Accompanying Ben on a health care adventure is not my favorite thing, because as I’ve noted before, he is the Worst Patient in the World. We had a twenty-minute drive to the doctor’s office, and I steeled myself for a full-blown autistic episode. Shockingly, he was in a pretty good mood. Soon, I found out why.

“I had a great idea last night,” he announced. “What I really need is a service monkey.”

(Definitely whiskey-inspired.)

“Sure, I’ll have a service dog, too, but what happens when I drop my fork? And a monkey could point out pool shots. I’ll get him a cowboy outfit, and a saddle, so he can ride the service dog. And I’ll teach him to smoke! He’ll probably bite, but only when I want him to. It’s going to be great!”

I laughed so hard I nearly wrecked the car. Then he continued.

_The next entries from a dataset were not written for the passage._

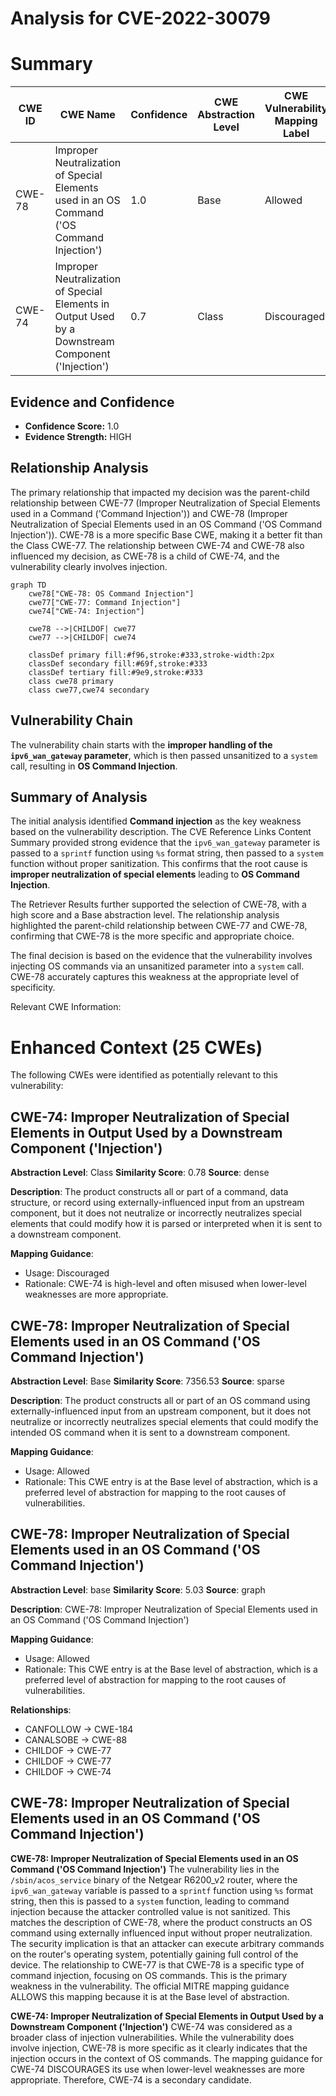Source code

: # Analysis for CVE-2022-30079

# Summary
| CWE ID | CWE Name | Confidence | CWE Abstraction Level | CWE Vulnerability Mapping Label | CWE-Vulnerability Mapping Notes |
|---|---|---|---|---|---|
| CWE-78 | Improper Neutralization of Special Elements used in an OS Command ('OS Command Injection') | 1.0 | Base | Allowed | Primary CWE |
| CWE-74 | Improper Neutralization of Special Elements in Output Used by a Downstream Component ('Injection') | 0.7 | Class | Discouraged | Secondary Candidate |

## Evidence and Confidence

*   **Confidence Score:** 1.0
*   **Evidence Strength:** HIGH

## Relationship Analysis
The primary relationship that impacted my decision was the parent-child relationship between CWE-77 (Improper Neutralization of Special Elements used in a Command ('Command Injection')) and CWE-78 (Improper Neutralization of Special Elements used in an OS Command ('OS Command Injection')). CWE-78 is a more specific Base CWE, making it a better fit than the Class CWE-77. The relationship between CWE-74 and CWE-78 also influenced my decision, as CWE-78 is a child of CWE-74, and the vulnerability clearly involves injection.

```mermaid
graph TD
    cwe78["CWE-78: OS Command Injection"]
    cwe77["CWE-77: Command Injection"]
    cwe74["CWE-74: Injection"]
    
    cwe78 -->|CHILDOF| cwe77
    cwe77 -->|CHILDOF| cwe74
    
    classDef primary fill:#f96,stroke:#333,stroke-width:2px
    classDef secondary fill:#69f,stroke:#333
    classDef tertiary fill:#9e9,stroke:#333
    class cwe78 primary
    class cwe77,cwe74 secondary
```

## Vulnerability Chain
The vulnerability chain starts with the **improper handling of the `ipv6_wan_gateway` parameter**, which is then passed unsanitized to a `system` call, resulting in **OS Command Injection**.

## Summary of Analysis
The initial analysis identified **Command injection** as the key weakness based on the vulnerability description. The CVE Reference Links Content Summary provided strong evidence that the `ipv6_wan_gateway` parameter is passed to a `sprintf` function using `%s` format string, then passed to a `system` function without proper sanitization. This confirms that the root cause is **improper neutralization of special elements** leading to **OS Command Injection**.

The Retriever Results further supported the selection of CWE-78, with a high score and a Base abstraction level. The relationship analysis highlighted the parent-child relationship between CWE-77 and CWE-78, confirming that CWE-78 is the more specific and appropriate choice.

The final decision is based on the evidence that the vulnerability involves injecting OS commands via an unsanitized parameter into a `system` call. CWE-78 accurately captures this weakness at the appropriate level of specificity.

Relevant CWE Information:

# Enhanced Context (25 CWEs)
The following CWEs were identified as potentially relevant to this vulnerability:

## CWE-74: Improper Neutralization of Special Elements in Output Used by a Downstream Component ('Injection')
**Abstraction Level**: Class
**Similarity Score**: 0.78
**Source**: dense

**Description**:
The product constructs all or part of a command, data structure, or record using externally-influenced input from an upstream component, but it does not neutralize or incorrectly neutralizes special elements that could modify how it is parsed or interpreted when it is sent to a downstream component.

**Mapping Guidance**:
- Usage: Discouraged
- Rationale: CWE-74 is high-level and often misused when lower-level weaknesses are more appropriate.

## CWE-78: Improper Neutralization of Special Elements used in an OS Command ('OS Command Injection')
**Abstraction Level**: Base
**Similarity Score**: 7356.53
**Source**: sparse

**Description**:
The product constructs all or part of an OS command using externally-influenced input from an upstream component, but it does not neutralize or incorrectly neutralizes special elements that could modify the intended OS command when it is sent to a downstream component.

**Mapping Guidance**:
- Usage: Allowed
- Rationale: This CWE entry is at the Base level of abstraction, which is a preferred level of abstraction for mapping to the root causes of vulnerabilities.

## CWE-78: Improper Neutralization of Special Elements used in an OS Command ('OS Command Injection')
**Abstraction Level**: base
**Similarity Score**: 5.03
**Source**: graph

**Description**:
CWE-78: Improper Neutralization of Special Elements used in an OS Command ('OS Command Injection')

**Mapping Guidance**:
- Usage: Allowed
- Rationale: This CWE entry is at the Base level of abstraction, which is a preferred level of abstraction for mapping to the root causes of vulnerabilities.

**Relationships**:
- CANFOLLOW -> CWE-184
- CANALSOBE -> CWE-88
- CHILDOF -> CWE-77
- CHILDOF -> CWE-77
- CHILDOF -> CWE-74

## CWE-78: Improper Neutralization of Special Elements used in an OS Command ('OS Command Injection')
**CWE-78: Improper Neutralization of Special Elements used in an OS Command ('OS Command Injection')**
The vulnerability lies in the `/sbin/acos_service` binary of the Netgear R6200_v2 router, where the `ipv6_wan_gateway` variable is passed to a `sprintf` function using `%s` format string, then this is passed to a `system` function, leading to command injection because the attacker controlled value is not sanitized. This matches the description of CWE-78, where the product constructs an OS command using externally influenced input without proper neutralization. The security implication is that an attacker can execute arbitrary commands on the router's operating system, potentially gaining full control of the device. The relationship to CWE-77 is that CWE-78 is a specific type of command injection, focusing on OS commands. This is the primary weakness in the vulnerability. The official MITRE mapping guidance ALLOWS this mapping because it is at the Base level of abstraction.

**CWE-74: Improper Neutralization of Special Elements in Output Used by a Downstream Component ('Injection')**
CWE-74 was considered as a broader class of injection vulnerabilities. While the vulnerability does involve injection, CWE-78 is more specific as it clearly indicates that the injection occurs in the context of OS commands. The mapping guidance for CWE-74 DISCOURAGES its use when lower-level weaknesses are more appropriate. Therefore, CWE-74 is a secondary candidate.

“I know this optic nerve damage is from my West Nile Virus. That’s what I’m telling the doctor. ‘We know what caused it; now give me my nut check and my service monkey and I’ll be on my way.'”

All that laughter emboldened me to correct him.

“You have to tell the doctor that the West Nile Virus was self-diagnosed,” I said. (In his defense, he did have symptoms in the summer, but I wouldn’t let him go to the doctor because there is no treatment, and a definitive diagnosis requires a spinal tap, I think, and I wasn’t up for that.)

“I will do no such thing!” he shouted. “It’s none of his business how I know. I had West Nile Virus, and you’re not allowed to say otherwise. In fact, you can’t even come in there. Get your own affliction, missy!”

He did finally relent and let me go in with him, and he also let the doctor do his own diagnosing. We found out that he could still drive, even the motorcycle, and didn’t need an eye patch. His dreams partially dashed, he actually had the nerve to ask the doctor for a prescription for a service monkey.

The doctor never cracked a smile. “I’ll be happy to write you the script, but good luck getting it filled.”